J Korean Surg Soc.
2000 Jan;58(1):102-108.
Management of Complicated Diverticular Disease of the Colon
- Affiliations
-
- 1Department of Surgery, Ewha Womans University College of Medicine.
Abstract
-
BACKGROUND: Colon diverticular disease is known to be prevalent in the western population and rare
in the oriental population. Nowadays, the incidence in Korea is steadily increasing, so appropriate
management has become clinically important. We must decide whether the patient needs
surgical management and bowel preparation, or not. We must decide when and how to do it.
METHODS
We retrospectively reviewed the medical records of 53 patients who were admitted with
colon diverticular disease to Ewha Womans University Hospital from September 1993 to January 1999.
RESULTS
They were 35 men and 18 women. The mean age was 47 years. The patients were divide
into two groups: the conservatively managed group (Group C, n=28) and the operatively managed group
(Group O, n=25). The lesions were located in the right colon in 23 cases of Group C (82%) and 17
cases of Group O (62%).
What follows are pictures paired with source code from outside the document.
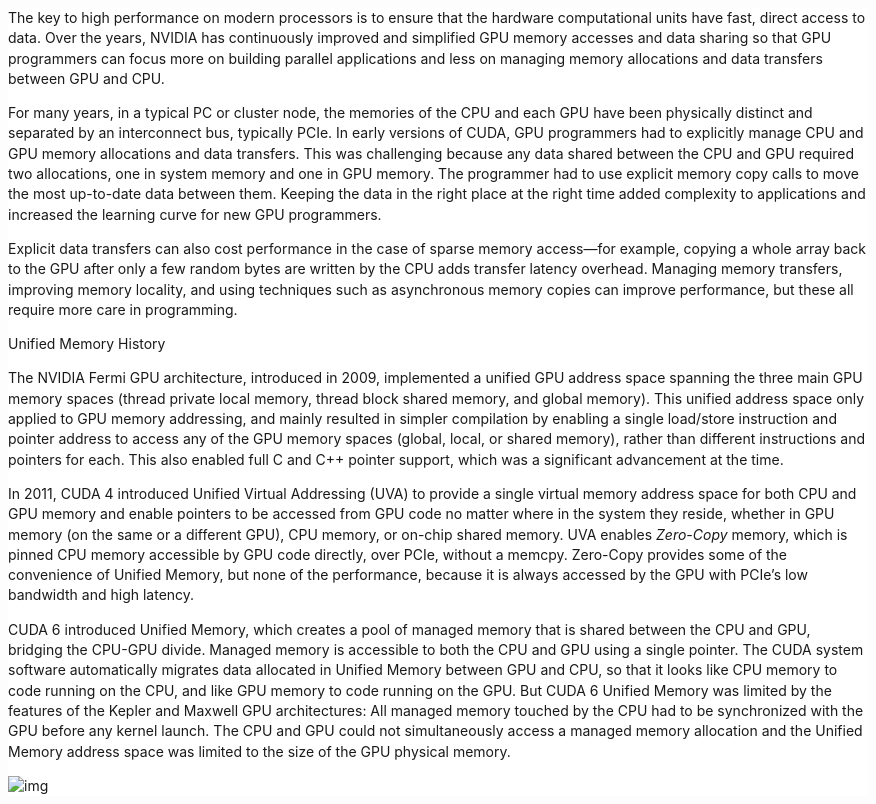  

The key to high performance on modern processors is to ensure that the hardware computational units have fast, direct access to data. Over the years, NVIDIA has continuously improved and simplified GPU memory accesses and data sharing so that GPU programmers can focus more on building parallel applications and less on managing memory allocations and data transfers between GPU and CPU.

 

For many years, in a typical PC or cluster node, the memories of the CPU and each GPU have been physically distinct and separated by an interconnect bus, typically PCIe. In early versions of CUDA, GPU programmers had to explicitly manage CPU and GPU memory allocations and data transfers. This was challenging because any data shared between the CPU and GPU required two allocations, one in system memory and one in GPU memory. The programmer had to use explicit memory copy calls to move the most up-to-date data between them. Keeping the data in the right place at the right time added complexity to applications and increased the learning curve for new GPU programmers.

 

Explicit data transfers can also cost performance in the case of sparse memory access—for example, copying a whole array back to the GPU after only a few random bytes are written by the CPU adds transfer latency overhead. Managing memory transfers, improving memory locality, and using techniques such as asynchronous memory copies can improve performance, but these all require more care in programming.

 

Unified Memory History

 

The NVIDIA Fermi GPU architecture, introduced in 2009, implemented a unified GPU address space spanning the three main GPU memory spaces (thread private local memory, thread block shared memory, and global memory). This unified address space only applied to GPU memory addressing, and mainly resulted in simpler compilation by enabling a single load/store instruction and pointer address to access any of the GPU memory spaces (global, local, or shared memory), rather than different instructions and pointers for each. This also enabled full C and C++ pointer support, which was a significant advancement at the time.

 

In 2011, CUDA 4 introduced Unified Virtual Addressing (UVA) to provide a single virtual memory address space for both CPU and GPU memory and enable pointers to be accessed from GPU code no matter where in the system they reside, whether in GPU memory (on the same or a different GPU), CPU memory, or on-chip shared memory. UVA enables *Zero-Copy* memory, which is pinned CPU memory accessible by GPU code directly, over PCIe, without a memcpy. Zero-Copy provides some of the convenience of Unified Memory, but none of the performance, because it is always accessed by the GPU with PCIe’s low bandwidth and high latency.

 

CUDA 6 introduced Unified Memory, which creates a pool of managed memory that is shared between the CPU and GPU, bridging the CPU-GPU divide. Managed memory is accessible to both the CPU and GPU using a single pointer. The CUDA system software automatically migrates data allocated in Unified Memory between GPU and CPU, so that it looks like CPU memory to code running on the CPU, and like GPU memory to code running on the GPU. But CUDA 6 Unified Memory was limited by the features of the Kepler and Maxwell GPU architectures: All managed memory touched by the CPU had to be synchronized with the GPU before any kernel launch. The CPU and GPU could not simultaneously access a managed memory allocation and the Unified Memory address space was limited to the size of the GPU physical memory.

![img](file:////Users/maliang/Library/Group%20Containers/UBF8T346G9.Office/TemporaryItems/msohtmlclip/clip_image028.jpg)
The barium enema was the most commonly used diagnostic tool (Group C:
78.8%; Group O: 56%). However, an abdomino-pelvic CT was a more effective diagnostic tool in
emergency cases (66.7%). Recurrence (n=12) was the most common indication for an operation. Bowels
were not prepared in some elective (n=5) and all emergency cases (n=6). One-stage operations were
performed in 19 cases of elective operations and in three cases of emergency operations. Two-stage
operations were performed in the other three cases of emergency operations. Postoperative complications
were noted in six cases of elective operation, four with bowel preparation (28.5%) and two without
preparation (40.0%) and in five cases of emergency operations (83%). Also we had one mortality.
CONCLUSIONS
The barium enema was the most accurate and commonly used diagnostic tool. However,
in emergency cases, an abdomino-pelvic CT was effective for deciding on the treatment. It seems better
to do an elective operation with bowel preparation than to do an emergency operation without bowel
preparation for colon diverticulitis, provided the patient's condition permits.